In our increasingly youth-centered culture, those who are fifty-years-old and older often hide or play down their age, all while worrying about their waning status in society. A member of that group myself, I certainly feel this divide. Recently, however, I was reminded of the power the elderly can exude. Before venturing into this story, I just want to clarify that it contains no violence and that it is based on the unexpected hutzpah of a quintessential New York character.
The story actually begins last night over dinner with a divorced father and friend. Both single parents, we were sharing the sagas of parenting teenagers on our own. While couples have the benefit of experiencing such scenarios together, we single parents are on our own and periodically need to seek out each other’s company for a sympathetic ear, commiseration and advice.
At one point, our conversation veered toward the surprising and infuriating viewpoint held by some youth who consider the middle-aged population beyond the point of engaging and enjoying in life’s pleasures and follies, such as dancing, having sex, following passions and just getting a little crazy every now and then. It’s as if we should be ready for La-Z-Boys chairs and soft food. Of course, this viewpoint is not held by all youngsters, and advertising has a lot to do with it in the first place, but regardless, it is an opinion I find disappointing, insulting, upsetting and downright incredulous. When I was a teenage, I remember thinking of my parents as older, but not old. And anyway, they proved me wrong so many times with their get-up-and-go that I eventually stopped thinking about it, and then I hit middle age myself.
Yesterday morning, I was reminded me of the fire and power the elderly can exhibit. We all need to be reminded of that, and in these times more than ever. I had run to catch the Saturday morning train to get downtown for my favorite yoga class, but discovered that my subway stop was closed for the weekend. I would need to take a shuttle bus to the closest working train, which meant taking a bus and then a train, which would make the trip much longer than usual. Begrudgingly, I took my place in the line for the bus with the other disgruntled customers headed to lower Manhattan and Brooklyn.

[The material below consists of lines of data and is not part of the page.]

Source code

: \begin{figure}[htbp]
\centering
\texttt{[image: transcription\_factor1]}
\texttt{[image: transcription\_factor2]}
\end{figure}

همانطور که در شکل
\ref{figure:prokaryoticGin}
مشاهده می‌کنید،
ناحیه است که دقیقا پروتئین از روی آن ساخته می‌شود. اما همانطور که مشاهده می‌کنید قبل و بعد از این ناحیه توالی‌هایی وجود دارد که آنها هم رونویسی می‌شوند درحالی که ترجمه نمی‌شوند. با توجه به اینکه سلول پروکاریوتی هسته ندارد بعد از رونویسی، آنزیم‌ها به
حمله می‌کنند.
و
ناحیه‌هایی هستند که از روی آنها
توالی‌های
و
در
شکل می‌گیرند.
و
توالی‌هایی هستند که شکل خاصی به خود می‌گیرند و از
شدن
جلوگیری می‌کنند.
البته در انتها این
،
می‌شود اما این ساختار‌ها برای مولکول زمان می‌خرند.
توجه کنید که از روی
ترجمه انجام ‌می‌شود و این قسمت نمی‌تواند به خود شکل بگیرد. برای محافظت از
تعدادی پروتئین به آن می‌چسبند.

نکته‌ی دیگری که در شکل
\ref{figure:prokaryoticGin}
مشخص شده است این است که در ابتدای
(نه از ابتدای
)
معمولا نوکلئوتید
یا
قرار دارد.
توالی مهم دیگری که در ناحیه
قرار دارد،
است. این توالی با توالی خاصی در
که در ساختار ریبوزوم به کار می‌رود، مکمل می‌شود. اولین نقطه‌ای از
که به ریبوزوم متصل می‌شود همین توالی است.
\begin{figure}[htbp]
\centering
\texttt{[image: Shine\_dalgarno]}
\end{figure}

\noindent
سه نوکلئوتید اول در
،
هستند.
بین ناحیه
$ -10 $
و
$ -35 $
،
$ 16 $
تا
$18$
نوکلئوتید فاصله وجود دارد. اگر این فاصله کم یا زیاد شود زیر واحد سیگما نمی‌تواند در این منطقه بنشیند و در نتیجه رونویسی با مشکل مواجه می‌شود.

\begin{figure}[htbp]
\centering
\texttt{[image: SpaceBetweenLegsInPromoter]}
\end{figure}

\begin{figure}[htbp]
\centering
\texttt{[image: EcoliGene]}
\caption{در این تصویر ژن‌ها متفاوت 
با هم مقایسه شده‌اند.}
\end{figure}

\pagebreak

A bus soon came, but it was packed. There was no available seating, and only a little standing room left. I managed with a few others to squeeze inside (my yoga classes are essential). Sardines in a can, we had to hold on as the bus rocked and rumbled past illegally parked cars, garbage trucks and traffic lights controlling the heavy Saturday traffic. Realizing during this slow going that I was most likely going to miss my class, I found myself swearing under my breath, and I was not alone.
After what seemed like an eternity of stops and starts, the 96th Street subway station on Broadway was finally in sight, with just three remaining blocks to go. We were stopped at a traffic light when a little old lady hunched over a walker rolled past the front of the bus to position herself by our door. We were not at a bus stop, and we were not even a regular bus, but she wanted in.
The driver motioned that he would not open the door. He ignored her and looked straight ahead, but she was not deterred. Determined to get her way, she changed tactics, rolling her walker into the middle of the street, right in front of the bus and directly in front of the driver and then put on an intense stare. The light turned green, but we didn’t move and she continued to stare him down. Fortunately, he remained calm and composed. He did not beep his horn. He simply picked up the phone to call for assistance.
Meanwhile, the passengers, including myself, just wanted to get off the bus. A routine 7-minute train ride had become a 25-minute bus ride and we still had to get the train. We couldn’t move forward and there was no way the driver was going to open the door to let us off. We were being hold hostage! There was a little complaining, but I think most of us were completely stunned by the actions and hutzpah of the older woman.
This unspoken communication between her and the driver continued for a few more minutes until a younger woman, obviously having the seen the lady blocking the bus and the traffic behind us came over to help. She assisted the older woman out of the middle of the street, and stopped the traffic in the open lane next to us so that the woman could make it to the sidewalk.
Shortly afterwards, the bus driver got us to the station, and I made my train, knowing that I wouldn’t make my class. But I had a story and a reminder not to underestimate the elderly. Our hostage taker had stood face to face with our driver and wheel to walker with the bus. We can call it determination or even madness — in both senses of the word — but she made her point.